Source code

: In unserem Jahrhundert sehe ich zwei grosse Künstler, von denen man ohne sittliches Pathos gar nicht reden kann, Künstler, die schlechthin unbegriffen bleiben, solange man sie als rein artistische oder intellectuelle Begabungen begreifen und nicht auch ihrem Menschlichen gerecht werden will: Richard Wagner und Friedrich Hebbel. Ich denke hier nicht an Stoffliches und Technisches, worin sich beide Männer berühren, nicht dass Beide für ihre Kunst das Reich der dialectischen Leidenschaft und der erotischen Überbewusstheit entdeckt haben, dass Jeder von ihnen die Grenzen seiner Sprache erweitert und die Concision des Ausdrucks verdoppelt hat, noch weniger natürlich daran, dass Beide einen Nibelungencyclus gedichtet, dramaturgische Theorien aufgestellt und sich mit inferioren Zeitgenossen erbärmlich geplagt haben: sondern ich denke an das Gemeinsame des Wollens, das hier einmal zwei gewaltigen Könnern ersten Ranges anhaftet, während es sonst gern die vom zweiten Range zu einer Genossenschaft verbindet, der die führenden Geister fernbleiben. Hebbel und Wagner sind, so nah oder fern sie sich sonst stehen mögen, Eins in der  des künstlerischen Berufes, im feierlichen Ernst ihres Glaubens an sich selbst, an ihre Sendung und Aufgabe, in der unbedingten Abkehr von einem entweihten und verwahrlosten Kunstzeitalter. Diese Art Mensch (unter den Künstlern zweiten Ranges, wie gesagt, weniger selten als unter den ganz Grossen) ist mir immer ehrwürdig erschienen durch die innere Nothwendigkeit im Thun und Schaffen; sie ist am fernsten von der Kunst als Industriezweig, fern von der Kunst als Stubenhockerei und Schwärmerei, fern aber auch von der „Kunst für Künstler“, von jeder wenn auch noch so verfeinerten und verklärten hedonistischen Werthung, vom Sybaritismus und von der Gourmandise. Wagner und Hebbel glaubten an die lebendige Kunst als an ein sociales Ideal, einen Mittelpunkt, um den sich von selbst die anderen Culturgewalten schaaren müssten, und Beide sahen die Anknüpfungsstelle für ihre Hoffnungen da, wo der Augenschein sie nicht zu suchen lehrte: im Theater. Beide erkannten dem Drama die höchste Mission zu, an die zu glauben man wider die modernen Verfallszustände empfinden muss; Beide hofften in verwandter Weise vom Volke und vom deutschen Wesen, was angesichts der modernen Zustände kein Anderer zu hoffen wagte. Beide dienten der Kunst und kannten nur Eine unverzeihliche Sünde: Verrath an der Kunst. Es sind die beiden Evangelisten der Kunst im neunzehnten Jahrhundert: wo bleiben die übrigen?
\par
○ ○ ○ ○
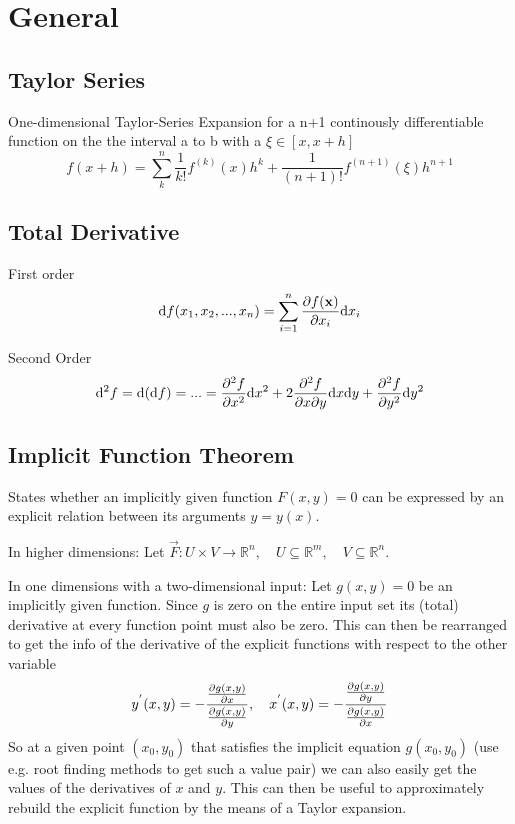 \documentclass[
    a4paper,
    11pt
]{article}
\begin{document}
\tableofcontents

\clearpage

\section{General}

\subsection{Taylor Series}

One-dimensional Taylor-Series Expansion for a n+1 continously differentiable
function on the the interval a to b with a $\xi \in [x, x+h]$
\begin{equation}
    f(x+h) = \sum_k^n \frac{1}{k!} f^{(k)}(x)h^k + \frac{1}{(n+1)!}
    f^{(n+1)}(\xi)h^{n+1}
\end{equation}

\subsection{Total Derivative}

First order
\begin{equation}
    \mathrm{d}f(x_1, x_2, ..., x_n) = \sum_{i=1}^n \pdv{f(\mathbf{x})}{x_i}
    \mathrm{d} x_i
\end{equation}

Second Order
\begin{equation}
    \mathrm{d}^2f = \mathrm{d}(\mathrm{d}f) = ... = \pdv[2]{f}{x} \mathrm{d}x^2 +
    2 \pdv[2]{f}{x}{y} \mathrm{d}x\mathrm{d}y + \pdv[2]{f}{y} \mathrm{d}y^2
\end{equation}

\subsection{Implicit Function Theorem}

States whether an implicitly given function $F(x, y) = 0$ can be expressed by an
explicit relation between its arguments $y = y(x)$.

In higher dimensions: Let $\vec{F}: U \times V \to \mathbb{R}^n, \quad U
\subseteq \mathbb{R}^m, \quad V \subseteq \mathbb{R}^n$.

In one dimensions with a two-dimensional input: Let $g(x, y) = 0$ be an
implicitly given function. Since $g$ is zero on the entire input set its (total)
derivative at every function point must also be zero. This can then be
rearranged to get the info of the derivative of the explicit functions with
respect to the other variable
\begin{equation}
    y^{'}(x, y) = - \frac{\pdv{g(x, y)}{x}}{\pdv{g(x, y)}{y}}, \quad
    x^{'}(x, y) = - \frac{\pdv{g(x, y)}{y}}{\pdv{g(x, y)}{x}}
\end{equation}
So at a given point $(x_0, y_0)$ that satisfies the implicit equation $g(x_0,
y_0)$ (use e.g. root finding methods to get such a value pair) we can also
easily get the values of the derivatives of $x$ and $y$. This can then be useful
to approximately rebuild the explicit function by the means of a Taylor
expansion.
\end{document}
○ ○ ○ ○
# What you should do:
Pull out all lines in the data above that include "dimensional".

# Solution for this exercise:
One-dimensional Taylor-Series Expansion for a n+1 continously differentiable
In one dimensions with a two-dimensional input: Let $g(x, y) = 0$ be an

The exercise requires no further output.